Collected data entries
----------

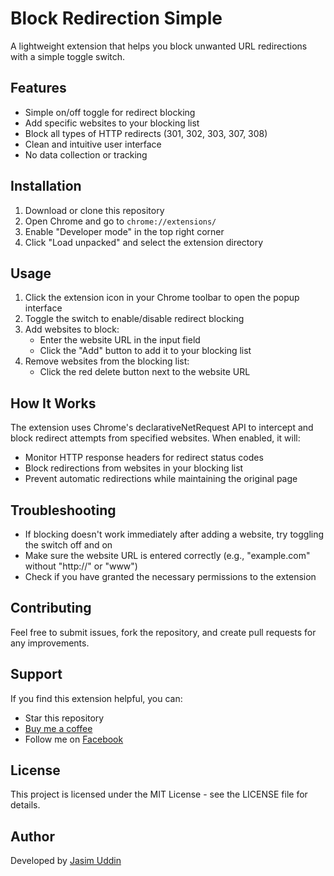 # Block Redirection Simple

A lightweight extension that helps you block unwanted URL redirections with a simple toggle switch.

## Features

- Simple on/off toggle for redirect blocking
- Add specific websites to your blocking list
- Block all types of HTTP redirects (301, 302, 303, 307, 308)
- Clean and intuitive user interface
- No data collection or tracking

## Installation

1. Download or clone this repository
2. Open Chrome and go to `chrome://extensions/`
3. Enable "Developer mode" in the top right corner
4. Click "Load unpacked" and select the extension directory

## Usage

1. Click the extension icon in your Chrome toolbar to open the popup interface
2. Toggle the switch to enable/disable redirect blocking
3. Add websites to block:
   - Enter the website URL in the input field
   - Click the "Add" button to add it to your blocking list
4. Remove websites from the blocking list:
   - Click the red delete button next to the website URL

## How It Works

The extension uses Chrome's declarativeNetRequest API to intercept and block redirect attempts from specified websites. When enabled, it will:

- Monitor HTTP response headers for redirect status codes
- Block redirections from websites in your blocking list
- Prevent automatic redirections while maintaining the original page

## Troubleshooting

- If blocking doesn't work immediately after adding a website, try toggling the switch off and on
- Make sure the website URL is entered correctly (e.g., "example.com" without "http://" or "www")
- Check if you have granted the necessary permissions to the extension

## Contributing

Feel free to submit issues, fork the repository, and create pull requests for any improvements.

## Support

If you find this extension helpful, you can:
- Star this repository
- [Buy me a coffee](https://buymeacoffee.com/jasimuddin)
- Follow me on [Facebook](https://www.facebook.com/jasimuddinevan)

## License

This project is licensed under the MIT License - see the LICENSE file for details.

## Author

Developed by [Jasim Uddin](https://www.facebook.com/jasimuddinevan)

----------

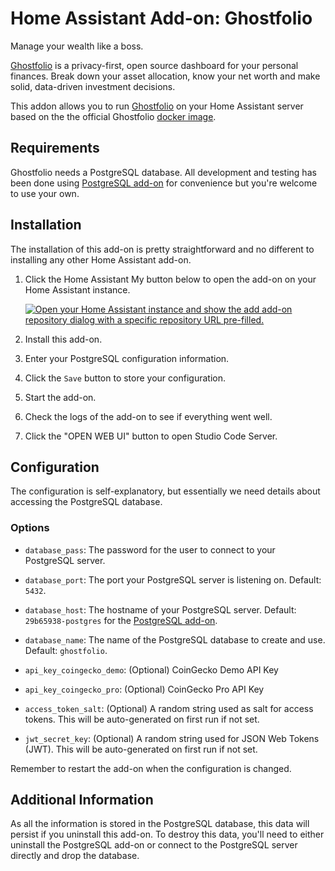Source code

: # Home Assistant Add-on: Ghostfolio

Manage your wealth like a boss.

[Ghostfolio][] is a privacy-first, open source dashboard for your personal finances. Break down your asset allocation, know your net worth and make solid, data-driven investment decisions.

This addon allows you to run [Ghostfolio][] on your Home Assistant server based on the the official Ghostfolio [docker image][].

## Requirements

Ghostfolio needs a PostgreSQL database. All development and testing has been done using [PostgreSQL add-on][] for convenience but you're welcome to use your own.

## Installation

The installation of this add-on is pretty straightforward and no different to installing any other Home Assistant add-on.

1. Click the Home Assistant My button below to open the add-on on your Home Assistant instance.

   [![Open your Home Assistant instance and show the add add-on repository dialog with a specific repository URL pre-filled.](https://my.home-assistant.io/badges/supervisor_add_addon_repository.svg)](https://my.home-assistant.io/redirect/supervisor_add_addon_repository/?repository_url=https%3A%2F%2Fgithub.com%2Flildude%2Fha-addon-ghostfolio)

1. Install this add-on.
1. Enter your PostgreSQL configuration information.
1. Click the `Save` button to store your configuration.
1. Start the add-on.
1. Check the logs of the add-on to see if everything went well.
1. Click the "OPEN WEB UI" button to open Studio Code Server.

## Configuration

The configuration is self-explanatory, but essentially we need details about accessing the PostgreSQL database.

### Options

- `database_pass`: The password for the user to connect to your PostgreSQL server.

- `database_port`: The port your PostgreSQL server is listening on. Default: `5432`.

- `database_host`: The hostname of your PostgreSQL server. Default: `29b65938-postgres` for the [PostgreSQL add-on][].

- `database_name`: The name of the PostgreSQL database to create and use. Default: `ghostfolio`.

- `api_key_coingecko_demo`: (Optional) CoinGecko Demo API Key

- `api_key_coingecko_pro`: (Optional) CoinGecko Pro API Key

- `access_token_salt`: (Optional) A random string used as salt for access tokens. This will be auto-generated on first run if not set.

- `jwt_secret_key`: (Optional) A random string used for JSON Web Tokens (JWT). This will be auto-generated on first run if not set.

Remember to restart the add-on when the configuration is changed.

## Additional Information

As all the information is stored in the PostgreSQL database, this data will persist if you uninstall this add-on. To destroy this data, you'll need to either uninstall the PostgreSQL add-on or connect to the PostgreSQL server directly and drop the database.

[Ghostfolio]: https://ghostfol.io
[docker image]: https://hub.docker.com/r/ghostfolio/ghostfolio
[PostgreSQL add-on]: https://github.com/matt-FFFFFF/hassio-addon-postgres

----------

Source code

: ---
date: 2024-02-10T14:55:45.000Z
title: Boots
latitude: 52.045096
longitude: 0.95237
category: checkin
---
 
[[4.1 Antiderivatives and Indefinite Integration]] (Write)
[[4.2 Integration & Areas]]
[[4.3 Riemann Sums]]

----------

• **Work to complete**: Write down, word for word, the lines above from the one containing "The installation of" through the one containing "1. Click the Home", both ends included.

• **Answer section**:
The installation of this add-on is pretty straightforward and no different to installing any other Home Assistant add-on.

1. Click the Home Assistant My button below to open the add-on on your Home Assistant instance.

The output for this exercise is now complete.